Collected data:
++++++
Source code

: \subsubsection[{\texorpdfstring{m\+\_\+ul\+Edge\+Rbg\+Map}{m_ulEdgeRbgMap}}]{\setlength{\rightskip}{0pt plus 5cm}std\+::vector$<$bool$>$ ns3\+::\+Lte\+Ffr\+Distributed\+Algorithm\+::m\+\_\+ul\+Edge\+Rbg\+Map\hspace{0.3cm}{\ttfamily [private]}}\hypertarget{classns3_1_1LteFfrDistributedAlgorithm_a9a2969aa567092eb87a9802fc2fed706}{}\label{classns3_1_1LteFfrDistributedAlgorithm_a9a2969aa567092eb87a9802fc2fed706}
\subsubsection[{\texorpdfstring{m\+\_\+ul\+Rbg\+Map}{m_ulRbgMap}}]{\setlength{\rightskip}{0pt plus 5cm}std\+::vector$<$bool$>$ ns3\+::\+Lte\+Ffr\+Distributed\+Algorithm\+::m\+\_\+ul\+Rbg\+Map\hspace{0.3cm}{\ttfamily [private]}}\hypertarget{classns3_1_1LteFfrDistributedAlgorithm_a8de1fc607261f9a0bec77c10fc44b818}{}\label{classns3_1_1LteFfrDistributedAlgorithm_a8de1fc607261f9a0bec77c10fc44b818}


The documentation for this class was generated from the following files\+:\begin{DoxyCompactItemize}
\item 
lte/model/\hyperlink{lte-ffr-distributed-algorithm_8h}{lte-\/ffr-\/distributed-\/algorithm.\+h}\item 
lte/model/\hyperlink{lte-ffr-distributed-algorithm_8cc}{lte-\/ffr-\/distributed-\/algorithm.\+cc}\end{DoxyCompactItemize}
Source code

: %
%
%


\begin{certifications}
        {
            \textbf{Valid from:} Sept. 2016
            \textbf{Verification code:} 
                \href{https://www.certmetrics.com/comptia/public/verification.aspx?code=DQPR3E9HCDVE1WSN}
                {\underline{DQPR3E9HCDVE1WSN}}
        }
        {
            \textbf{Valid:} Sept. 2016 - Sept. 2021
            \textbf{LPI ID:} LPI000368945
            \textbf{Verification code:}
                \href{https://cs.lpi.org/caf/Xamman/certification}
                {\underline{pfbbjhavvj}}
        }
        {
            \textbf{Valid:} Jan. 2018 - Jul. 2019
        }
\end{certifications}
++++++
The reply is to be an exact repeat of the records above.

ANSWER TO THIS TASK:
Source code

: \subsubsection[{\texorpdfstring{m\+\_\+ul\+Edge\+Rbg\+Map}{m_ulEdgeRbgMap}}]{\setlength{\rightskip}{0pt plus 5cm}std\+::vector$<$bool$>$ ns3\+::\+Lte\+Ffr\+Distributed\+Algorithm\+::m\+\_\+ul\+Edge\+Rbg\+Map\hspace{0.3cm}{\ttfamily [private]}}\hypertarget{classns3_1_1LteFfrDistributedAlgorithm_a9a2969aa567092eb87a9802fc2fed706}{}\label{classns3_1_1LteFfrDistributedAlgorithm_a9a2969aa567092eb87a9802fc2fed706}
\subsubsection[{\texorpdfstring{m\+\_\+ul\+Rbg\+Map}{m_ulRbgMap}}]{\setlength{\rightskip}{0pt plus 5cm}std\+::vector$<$bool$>$ ns3\+::\+Lte\+Ffr\+Distributed\+Algorithm\+::m\+\_\+ul\+Rbg\+Map\hspace{0.3cm}{\ttfamily [private]}}\hypertarget{classns3_1_1LteFfrDistributedAlgorithm_a8de1fc607261f9a0bec77c10fc44b818}{}\label{classns3_1_1LteFfrDistributedAlgorithm_a8de1fc607261f9a0bec77c10fc44b818}


The documentation for this class was generated from the following files\+:\begin{DoxyCompactItemize}
\item 
lte/model/\hyperlink{lte-ffr-distributed-algorithm_8h}{lte-\/ffr-\/distributed-\/algorithm.\+h}\item 
lte/model/\hyperlink{lte-ffr-distributed-algorithm_8cc}{lte-\/ffr-\/distributed-\/algorithm.\+cc}\end{DoxyCompactItemize}
Source code

: %
%
%


\begin{certifications}
        {
            \textbf{Valid from:} Sept. 2016
            \textbf{Verification code:} 
                \href{https://www.certmetrics.com/comptia/public/verification.aspx?code=DQPR3E9HCDVE1WSN}
                {\underline{DQPR3E9HCDVE1WSN}}
        }
        {
            \textbf{Valid:} Sept. 2016 - Sept. 2021
            \textbf{LPI ID:} LPI000368945
            \textbf{Verification code:}
                \href{https://cs.lpi.org/caf/Xamman/certification}
                {\underline{pfbbjhavvj}}
        }
        {
            \textbf{Valid:} Jan. 2018 - Jul. 2019
        }
\end{certifications}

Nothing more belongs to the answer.